_What to work on_.
Work through the listing below, copying each line that carries the word "readme".

_Supplied information_.
* * * * *

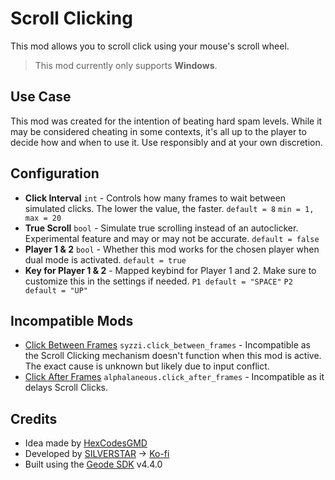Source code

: # Scroll Clicking

This mod allows you to scroll click using your mouse's scroll wheel.

> This mod currently only supports **Windows**.

## Use Case

This mod was created for the intention of beating hard spam levels. While it may be considered cheating in some contexts, it's all up to the player to decide how and when to use it. Use responsibly and at your own discretion.

## Configuration

- **Click Interval** `int` - Controls how many frames to wait between simulated clicks. The lower the value, the faster. `default = 8` `min = 1, max = 20`
- **True Scroll** `bool` - Simulate true scrolling instead of an autoclicker. Experimental feature and may or may not be accurate. `default = false`
- **Player 1 & 2** `bool` - Whether this mod works for the chosen player when dual mode is activated. `default = true`
- **Key for Player 1 & 2** - Mapped keybind for Player 1 and 2. Make sure to customize this in the settings if needed. `P1 default = "SPACE"` `P2 default = "UP"`

## Incompatible Mods

- [Click Between Frames](https://geode-sdk.org/mods/syzzi.click_between_frames) `syzzi.click_between_frames` - Incompatible as the Scroll Clicking mechanism doesn't function when this mod is active. The exact cause is unknown but likely due to input conflict.
- [Click After Frames](https://geode-sdk.org/mods/alphalaneous.click_after_frames) `alphalaneous.click_after_frames` - Incompatible as it delays Scroll Clicks.

## Credits

- Idea made by [HexCodesGMD](https://discord.com/users/1222327935315218506)
- Developed by [SILVERSTAR](https://github.com/silver984) -> [Ko-fi](https://ko-fi.com/silverstar_)
- Built using the [Geode SDK](https://geode-sdk.org/) v4.4.0

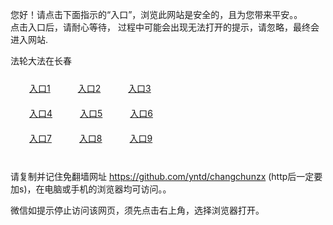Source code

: 您好！请点击下面指示的“入口”，浏览此网站是安全的，且为您带来平安。。 <br/>
点击入口后，请耐心等待， 过程中可能会出现无法打开的提示，请忽略，最终会进入网站. </br>

法轮大法在长春<br/>
<div style="padding:10px"><a style="margin:20px" target="_blank" href="https://d23w6ikkk80v3.cloudfront.net/2Qpsp?zwdppazn" id="ccLink1" rel="nofollow">入口1</a> <a target="_blank" style="margin:20px" href="https://d2zq5ds3xfijuf.cloudfront.net/2Qpsp?htkex" id="ccLink2" rel="nofollow">入口2</a> <a style="margin:20px" target="_blank" href="https://d31euz8nqbz3ci.cloudfront.net/2Qpsp?rxezewy" id="ccLink3" rel="nofollow">入口3</a></div>

<div style="padding:10px" ><a style="margin:20px" target="_blank" href="https://d23w6ikkk80v3.cloudfront.net/2Qpsp?zwdppazn" id="ccLink4" rel="nofollow">入口4</a> <a style="margin:20px" href="https://d2zq5ds3xfijuf.cloudfront.net/2Qpsp?htkex" target="_blank" id="ccLink5" rel="nofollow">入口5</a> <a style="margin:20px" href="https://d31euz8nqbz3ci.cloudfront.net/2Qpsp?rxezewy" target="_blank" id="ccLink6" rel="nofollow">入口6</a></div>

<div style="padding:10px"><a style="margin:20px" target="_blank" href="https://d23w6ikkk80v3.cloudfront.net/2Qpsp?zwdppazn" id="ccLink7" rel="nofollow">入口7</a> <a style="margin:20px" href="https://d2zq5ds3xfijuf.cloudfront.net/2Qpsp?htkex" target="_blank" id="ccLink8" rel="nofollow">入口8</a> <a style="margin:20px" target="_blank" href="https://d31euz8nqbz3ci.cloudfront.net/2Qpsp?rxezewy" id="ccLink9" rel="nofollow">入口9</a></div>

<br/>



请复制并记住免翻墙网址 https://github.com/yntd/changchunzx (http后一定要加s)，在电脑或手机的浏览器均可访问。。<br/>

微信如提示停止访问该网页，须先点击右上角，选择浏览器打开。
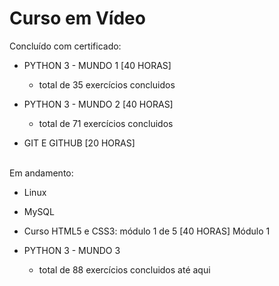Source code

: <h1>Curso em Vídeo</h1>

Concluído com certificado:

- PYTHON 3 - MUNDO 1 [40 HORAS]
	- total de 35 exercícios concluidos

- PYTHON 3 - MUNDO 2 [40 HORAS]
	- total de 71 exercícios concluidos

- GIT E GITHUB [20 HORAS]

<br>
Em andamento:

- Linux
- MySQL
- Curso HTML5 e CSS3: módulo 1 de 5 [40 HORAS] Módulo 1

- PYTHON 3 - MUNDO 3
	- total de 88 exercícios concluidos até aqui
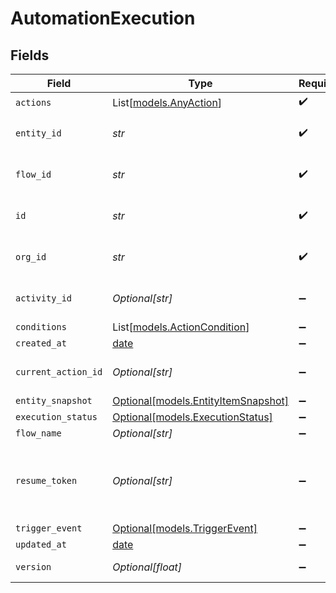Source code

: # AutomationExecution


## Fields

| Field                                                                  | Type                                                                   | Required                                                               | Description                                                            | Example                                                                |
| ---------------------------------------------------------------------- | ---------------------------------------------------------------------- | ---------------------------------------------------------------------- | ---------------------------------------------------------------------- | ---------------------------------------------------------------------- |
| `actions`                                                              | List[[models.AnyAction](../models/anyaction.md)]                       | :heavy_check_mark:                                                     | N/A                                                                    |                                                                        |
| `entity_id`                                                            | *str*                                                                  | :heavy_check_mark:                                                     | N/A                                                                    | e3d3ebac-baab-4395-abf4-50b5bf1f8b74                                   |
| `flow_id`                                                              | *str*                                                                  | :heavy_check_mark:                                                     | N/A                                                                    | 7791b04a-16d2-44a2-9af9-2d59c25c512f                                   |
| `id`                                                                   | *str*                                                                  | :heavy_check_mark:                                                     | N/A                                                                    | 9baf184f-bc81-4128-bca3-d974c90a12c4                                   |
| `org_id`                                                               | *str*                                                                  | :heavy_check_mark:                                                     | N/A                                                                    | e3d3ebac-baab-4395-abf4-50b5bf1f8b74                                   |
| `activity_id`                                                          | *Optional[str]*                                                        | :heavy_minus_sign:                                                     | N/A                                                                    | e3d3ebac-baab-4395-abf4-50b5bf1f8b74                                   |
| `conditions`                                                           | List[[models.ActionCondition](../models/actioncondition.md)]           | :heavy_minus_sign:                                                     | N/A                                                                    |                                                                        |
| `created_at`                                                           | [date](https://docs.python.org/3/library/datetime.html#date-objects)   | :heavy_minus_sign:                                                     | N/A                                                                    |                                                                        |
| `current_action_id`                                                    | *Optional[str]*                                                        | :heavy_minus_sign:                                                     | N/A                                                                    | 9ec3711b-db63-449c-b894-54d5bb622a8f                                   |
| `entity_snapshot`                                                      | [Optional[models.EntityItemSnapshot]](../models/entityitemsnapshot.md) | :heavy_minus_sign:                                                     | N/A                                                                    |                                                                        |
| `execution_status`                                                     | [Optional[models.ExecutionStatus]](../models/executionstatus.md)       | :heavy_minus_sign:                                                     | N/A                                                                    |                                                                        |
| `flow_name`                                                            | *Optional[str]*                                                        | :heavy_minus_sign:                                                     | N/A                                                                    | Handle contact form                                                    |
| `resume_token`                                                         | *Optional[str]*                                                        | :heavy_minus_sign:                                                     | A unique token to resume a paused automation execution                 | eyJraWQiOiJrZXkifQ==                                                   |
| `trigger_event`                                                        | [Optional[models.TriggerEvent]](../models/triggerevent.md)             | :heavy_minus_sign:                                                     | N/A                                                                    |                                                                        |
| `updated_at`                                                           | [date](https://docs.python.org/3/library/datetime.html#date-objects)   | :heavy_minus_sign:                                                     | N/A                                                                    |                                                                        |
| `version`                                                              | *Optional[float]*                                                      | :heavy_minus_sign:                                                     | Version of the flow                                                    | 2                                                                      |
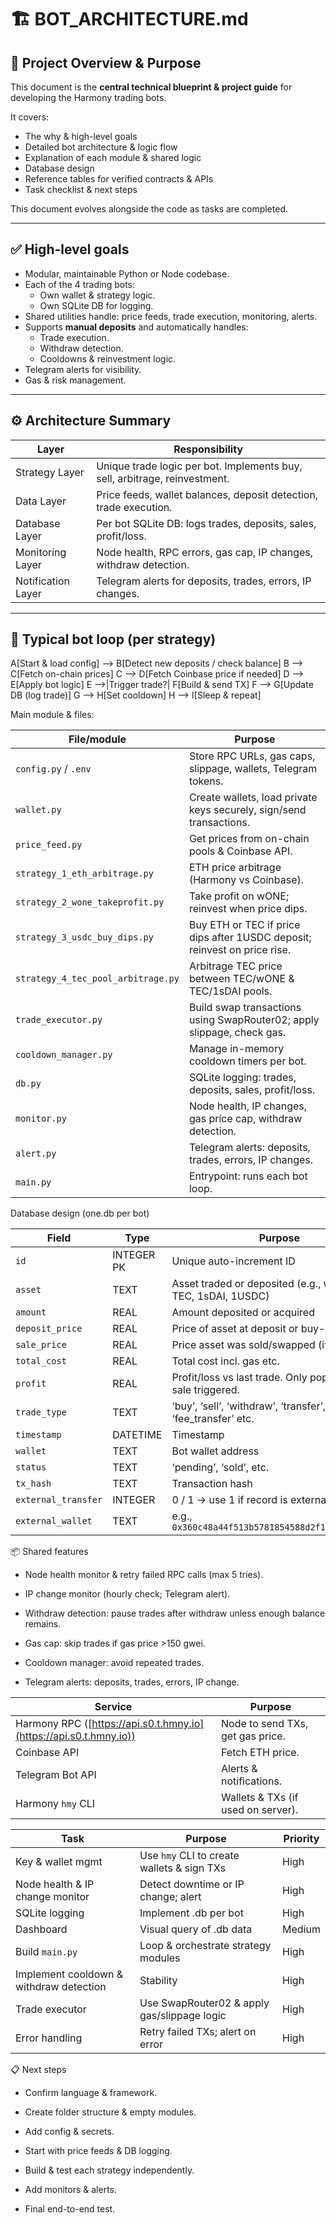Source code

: # 🏗️ BOT_ARCHITECTURE.md

## 📌 Project Overview & Purpose
This document is the **central technical blueprint & project guide** for developing the Harmony trading bots.

It covers:
- The why & high-level goals
- Detailed bot architecture & logic flow
- Explanation of each module & shared logic
- Database design
- Reference tables for verified contracts & APIs
- Task checklist & next steps

This document evolves alongside the code as tasks are completed.

---

## ✅ High-level goals
- Modular, maintainable Python or Node codebase.
- Each of the 4 trading bots:
  - Own wallet & strategy logic.
  - Own SQLite DB for logging.
- Shared utilities handle: price feeds, trade execution, monitoring, alerts.
- Supports **manual deposits** and automatically handles:
  - Trade execution.
  - Withdraw detection.
  - Cooldowns & reinvestment logic.
- Telegram alerts for visibility.
- Gas & risk management.

---

## ⚙️ Architecture Summary

| Layer                 | Responsibility                                                                 |
| -------------------- | ------------------------------------------------------------------------------ |
| Strategy Layer       | Unique trade logic per bot. Implements buy, sell, arbitrage, reinvestment.    |
| Data Layer           | Price feeds, wallet balances, deposit detection, trade execution.              |
| Database Layer       | Per bot SQLite DB: logs trades, deposits, sales, profit/loss.                  |
| Monitoring Layer     | Node health, RPC errors, gas cap, IP changes, withdraw detection.              |
| Notification Layer  | Telegram alerts for deposits, trades, errors, IP changes.                      |

---

## 🔄 Typical bot loop (per strategy)

  A[Start & load config] --> B[Detect new deposits / check balance]
  B --> C[Fetch on-chain prices]
  C --> D[Fetch Coinbase price if needed]
  D --> E[Apply bot logic]
  E -->|Trigger trade?| F[Build & send TX]
  F --> G[Update DB (log trade)]
  G --> H[Set cooldown]
  H --> I[Sleep & repeat]


Main module & files:

| File/module                        | Purpose                                                                   |
| ---------------------------------- | ------------------------------------------------------------------------- |
| `config.py` / `.env`               | Store RPC URLs, gas caps, slippage, wallets, Telegram tokens.             |
| `wallet.py`                        | Create wallets, load private keys securely, sign/send transactions.       |
| `price_feed.py`                    | Get prices from on-chain pools & Coinbase API.                            |
| `strategy_1_eth_arbitrage.py`      | ETH price arbitrage (Harmony vs Coinbase).                                |
| `strategy_2_wone_takeprofit.py`    | Take profit on wONE; reinvest when price dips.                            |
| `strategy_3_usdc_buy_dips.py`      | Buy ETH or TEC if price dips after 1USDC deposit; reinvest on price rise. |
| `strategy_4_tec_pool_arbitrage.py` | Arbitrage TEC price between TEC/wONE & TEC/1sDAI pools.                   |
| `trade_executor.py`                | Build swap transactions using SwapRouter02; apply slippage, check gas.    |
| `cooldown_manager.py`              | Manage in-memory cooldown timers per bot.                                 |
| `db.py`                            | SQLite logging: trades, deposits, sales, profit/loss.                     |
| `monitor.py`                       | Node health, IP changes, gas price cap, withdraw detection.               |
| `alert.py`                         | Telegram alerts: deposits, trades, errors, IP changes.                    |
| `main.py`                          | Entrypoint: runs each bot loop.                                           |




Database design (one.db per bot)

| Field               | Type       | Purpose                                                        |
| ------------------- | ---------- | -------------------------------------------------------------- |
| `id`                | INTEGER PK | Unique auto-increment ID                                       |
| `asset`             | TEXT       | Asset traded or deposited (e.g., wONE, ETH, TEC, 1sDAI, 1USDC) |
| `amount`            | REAL       | Amount deposited or acquired                                   |
| `deposit_price`     | REAL       | Price of asset at deposit or buy-back time                     |
| `sale_price`        | REAL       | Price asset was sold/swapped (if applicable)                   |
| `total_cost`        | REAL       | Total cost incl. gas etc.                                      |
| `profit`            | REAL       | Profit/loss vs last trade. Only populated when sale triggered. |
| `trade_type`        | TEXT       | ‘buy’, ‘sell’, ‘withdraw’, ‘transfer’, ‘fee\_transfer’ etc.    |
| `timestamp`         | DATETIME   | Timestamp                                                      |
| `wallet`            | TEXT       | Bot wallet address                                             |
| `status`            | TEXT       | ‘pending’, ‘sold’, etc.                                        |
| `tx_hash`           | TEXT       | Transaction hash                                               |
| `external_transfer` | INTEGER    | 0 / 1 → use 1 if record is external transfer                   |
| `external_wallet`   | TEXT       | e.g., `0x360c48a44f513b5781854588d2f1A40E90093c60`             |

📦 Shared features
- Node health monitor & retry failed RPC calls (max 5 tries).

- IP change monitor (hourly check; Telegram alert).

- Withdraw detection: pause trades after withdraw unless enough balance remains.

- Gas cap: skip trades if gas price >150 gwei.

- Cooldown manager: avoid repeated trades.

- Telegram alerts: deposits, trades, errors, IP change.

| Service                                                            | Purpose                            |
| ------------------------------------------------------------------ | ---------------------------------- |
| Harmony RPC ([https://api.s0.t.hmny.io](https://api.s0.t.hmny.io)) | Node to send TXs, get gas price.   |
| Coinbase API                                                       | Fetch ETH price.                   |
| Telegram Bot API                                                   | Alerts & notifications.            |
| Harmony `hmy` CLI                                                  | Wallets & TXs (if used on server). |

| Task                                    | Purpose                                     | Priority |
| --------------------------------------- | ------------------------------------------- | -------- |
| Key & wallet mgmt                       | Use `hmy` CLI to create wallets & sign TXs  | High     |
| Node health & IP change monitor         | Detect downtime or IP change; alert         | High     |
| SQLite logging                          | Implement .db per bot                       | High     |
| Dashboard                               | Visual query of .db data                    | Medium   |
| Build `main.py`                         | Loop & orchestrate strategy modules         | High     |
| Implement cooldown & withdraw detection | Stability                                   | High     |
| Trade executor                          | Use SwapRouter02 & apply gas/slippage logic | High     |
| Error handling                          | Retry failed TXs; alert on error            | High     |

📋 Next steps
- Confirm language & framework.

- Create folder structure & empty modules.

- Add config & secrets.

- Start with price feeds & DB logging.

- Build & test each strategy independently.

- Add monitors & alerts.

- Final end-to-end test.




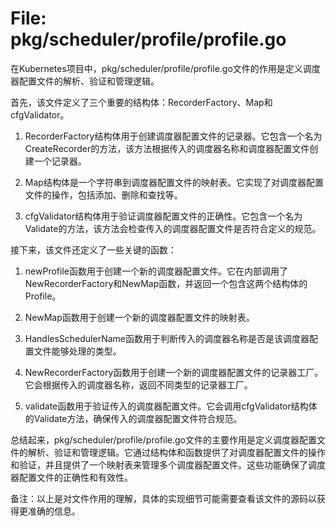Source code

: # File: pkg/scheduler/profile/profile.go

在Kubernetes项目中，pkg/scheduler/profile/profile.go文件的作用是定义调度器配置文件的解析、验证和管理逻辑。

首先，该文件定义了三个重要的结构体：RecorderFactory、Map和cfgValidator。

1. RecorderFactory结构体用于创建调度器配置文件的记录器。它包含一个名为CreateRecorder的方法，该方法根据传入的调度器名称和调度器配置文件创建一个记录器。

2. Map结构体是一个字符串到调度器配置文件的映射表。它实现了对调度器配置文件的操作，包括添加、删除和查找等。

3. cfgValidator结构体用于验证调度器配置文件的正确性。它包含一个名为Validate的方法，该方法会检查传入的调度器配置文件是否符合定义的规范。

接下来，该文件还定义了一些关键的函数：

1. newProfile函数用于创建一个新的调度器配置文件。它在内部调用了NewRecorderFactory和NewMap函数，并返回一个包含这两个结构体的Profile。

2. NewMap函数用于创建一个新的调度器配置文件的映射表。

3. HandlesSchedulerName函数用于判断传入的调度器名称是否是该调度器配置文件能够处理的类型。

4. NewRecorderFactory函数用于创建一个新的调度器配置文件的记录器工厂。它会根据传入的调度器名称，返回不同类型的记录器工厂。

5. validate函数用于验证传入的调度器配置文件。它会调用cfgValidator结构体的Validate方法，确保传入的调度器配置文件符合规范。

总结起来，pkg/scheduler/profile/profile.go文件的主要作用是定义调度器配置文件的解析、验证和管理逻辑。它通过结构体和函数提供了对调度器配置文件的操作和验证，并且提供了一个映射表来管理多个调度器配置文件。这些功能确保了调度器配置文件的正确性和有效性。

备注：以上是对文件作用的理解，具体的实现细节可能需要查看该文件的源码以获得更准确的信息。

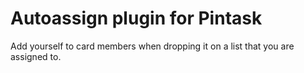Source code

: Autoassign plugin for Pintask
=========================

Add yourself to card members when dropping it on a list that you are assigned to.
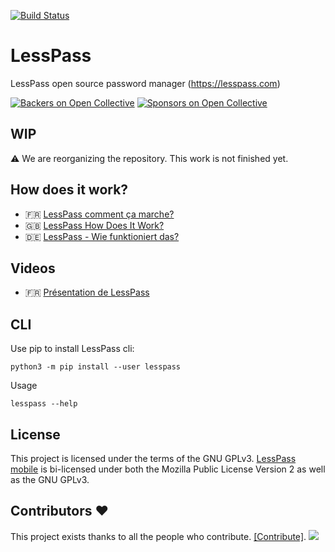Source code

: [![Build Status](https://travis-ci.org/lesspass/lesspass.svg?branch=master)](https://travis-ci.org/lesspass/lesspass)

# LessPass

LessPass open source password manager (https://lesspass.com)

[![Backers on Open Collective](https://opencollective.com/lesspass/backers/badge.svg)](#backers) [![Sponsors on Open Collective](https://opencollective.com/lesspass/sponsors/badge.svg)](#sponsors)

## WIP

:warning: We are reorganizing the repository. This work is not finished yet.

## How does it work?

 * :fr: [LessPass comment ça marche?](https://blog.lesspass.com/lesspass-comment-%C3%A7a-marche-9f1201fffda5#.yjmd1bcad)
 * :gb: [LessPass How Does It Work?](https://blog.lesspass.com/lesspass-how-it-works-dde742dd18a4#.vbgschksh)
 * :de: [LessPass - Wie funktioniert das?](https://blog.lesspass.com/lesspass-wie-funktioniert-das-9483e5fc2c09)


## Videos

 * :fr: [Présentation de LessPass](https://www.youtube.com/watch?v=YbaRCHXk8Jo)


## CLI

Use pip to install LessPass cli:

    python3 -m pip install --user lesspass

Usage

    lesspass --help

## License

This project is licensed under the terms of the GNU GPLv3.
[LessPass mobile](https://github.com/lesspass/lesspass/tree/master/packages/mobile) is bi-licensed under both the Mozilla Public License Version 2 as well as the GNU GPLv3.

## Contributors :heart:

This project exists thanks to all the people who contribute. [[Contribute]](CONTRIBUTING.md).
<a href="https://github.com/lesspass/lesspass/graphs/contributors"><img src="https://opencollective.com/lesspass/contributors.svg?width=890" /></a>
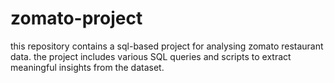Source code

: # zomato-project
this repository contains a sql-based project for analysing zomato restaurant data. the project includes various SQL queries and scripts to extract meaningful insights from the dataset.
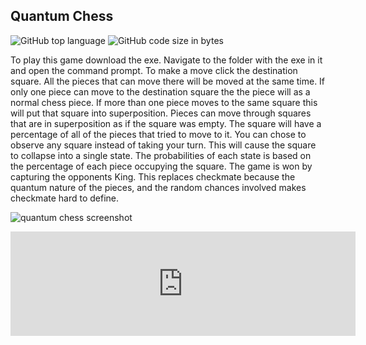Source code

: ## Quantum Chess

<!-- META Quantum Chess. A terminal based game that adds random chance to chess (just what it was missing) META -->
<!-- STAR ICON -->

![GitHub top language](https://img.shields.io/github/languages/top/ollielynas/quantum_chess)
![GitHub code size in bytes](https://img.shields.io/github/languages/code-size/ollielynas/quantum_chess)


To play this game download the exe. Navigate to the folder with the exe in it and open the command prompt. To make a move click the destination square. All the pieces that can move there will be moved at the same time. If only one piece can move to the destination square the the piece will as a normal chess piece. If more than one piece moves to the same square this will put that square into superposition. Pieces can move through squares that are in superposition as if the square was empty. The square will have a percentage of all of the pieces that tried to move to it. You can chose to observe any square instead of taking your turn. This will cause the square to collapse into a single state. The probabilities of each state is based on the percentage of each piece occupying the square. The game is won by capturing the opponents King. This replaces checkmate because the quantum nature of the pieces, and the random chances involved makes checkmate hard to define. 

![quantum chess screenshot](https://img.itch.zone/aW1hZ2UvMTk4ODYwMy8xMjIwNjU4Mi5wbmc=/794x1000/H2xKt7.png)

<iframe frameborder="0" src="https://itch.io/embed/1988603" width="552" height="167"><a href="https://ollie-lynas.itch.io/quantum-chess">Quantum Chess by Ollie lynas</a></iframe>
<!-- LAST EDITED 1700522779 LAST EDITED-->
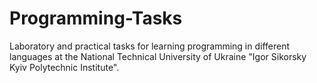 # Programming-Tasks
Laboratory and practical tasks for learning programming in different languages at the National Technical University of Ukraine "Igor Sikorsky Kyiv Polytechnic Institute".
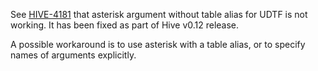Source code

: <!-- 
  Hivemall: Hive scalable Machine Learning Library
  
  Licensed under the Apache License, Version 2.0 (the "License");
  you may not use this file except in compliance with the License.
  You may obtain a copy of the License at
  
          http://www.apache.org/licenses/LICENSE-2.0
          
  Unless required by applicable law or agreed to in writing, software
  distributed under the License is distributed on an "AS IS" BASIS,
  WITHOUT WARRANTIES OR CONDITIONS OF ANY KIND, either express or implied.
  See the License for the specific language governing permissions and
  limitations under the License.
-->

See [HIVE-4181](https://issues.apache.org/jira/browse/HIVE-4181) that asterisk argument without table alias for UDTF is not working. It has been fixed as part of Hive v0.12 release.

A possible workaround is to use asterisk with a table alias, or to specify names of arguments explicitly.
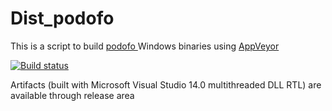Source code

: # Dist_podofo
This is a script to build <a href="http://podofo.sourceforge.net/download.html#podofo"> podofo </a> Windows binaries using <a href="https://www.appveyor.com">AppVeyor</a><br />

[![Build status](https://ci.appveyor.com/api/projects/status/2srmi1ptobwricmp?svg=true)](https://ci.appveyor.com/project/maxirmx/dist-podofo)

Artifacts (built with Microsoft Visual Studio 14.0 multithreaded DLL RTL) are available through release area



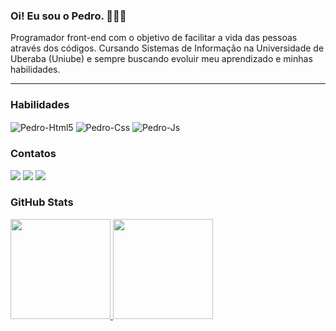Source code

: ### Oi! Eu sou o Pedro. 🙋🏻‍♂️
Programador front-end com o objetivo de facilitar a vida das pessoas através dos códigos. Cursando Sistemas de Informação na Universidade de Uberaba (Uniube) e sempre buscando evoluir meu aprendizado e minhas habilidades. <hr>

### Habilidades
<div style="display: inline_block">
  <img align="center" alt="Pedro-Html5" src="https://img.shields.io/badge/html5-%23E34F26.svg?style=for-the-badge&logo=html5&logoColor=white"/>  
  <img align="center" alt="Pedro-Css" src="https://img.shields.io/badge/css3-%231572B6.svg?style=for-the-badge&logo=css3&logoColor=white"/>   
  <img align="center" alt="Pedro-Js" src="https://img.shields.io/badge/javascript-%23323330.svg?style=for-the-badge&logo=javascript&logoColor=%23F7DF1E"/>
</div>

### Contatos
<div>
  <a href="https://www.linkedin.com/in/pedro-goncalves-gomes/" target="_blank"><img src="https://img.shields.io/badge/linkedin-%230077B5.svg?style=for-the-badge&logo=linkedin&logoColor=white"></a>
  <a href="https://www.instagram.com/offpxdrx" target="_blank"><img src="https://img.shields.io/badge/Instagram-%23E4405F.svg?style=for-the-badge&logo=Instagram&logoColor=white"></a>
  <a href="https://devpedro.vercel.app/" target="_blank"><img src="https://img.shields.io/badge/Portfolio-FF5722?style=for-the-badge&logo=todoist&logoColor=white"></a>
</div>

### GitHub Stats
<div>
  <a href="https://github.com/goncalvespedrogom">
  <img height="160em" src="https://github-readme-stats.vercel.app/api?username=goncalvespedrogom&show_icons=true&theme=github_dark"/>
  <img height="160em" src="https://github-readme-stats.vercel.app/api/top-langs/?username=goncalvespedrogom&layout=compact&langs_count=16&theme=github_dark"/>
</div>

* * * * *

_Solution for this task_.
  <img height="160em" src="https://github-readme-stats.vercel.app/api?username=goncalvespedrogom&show_icons=true&theme=github_dark"/>
  <img height="160em" src="https://github-readme-stats.vercel.app/api/top-langs/?username=goncalvespedrogom&layout=compact&langs_count=16&theme=github_dark"/>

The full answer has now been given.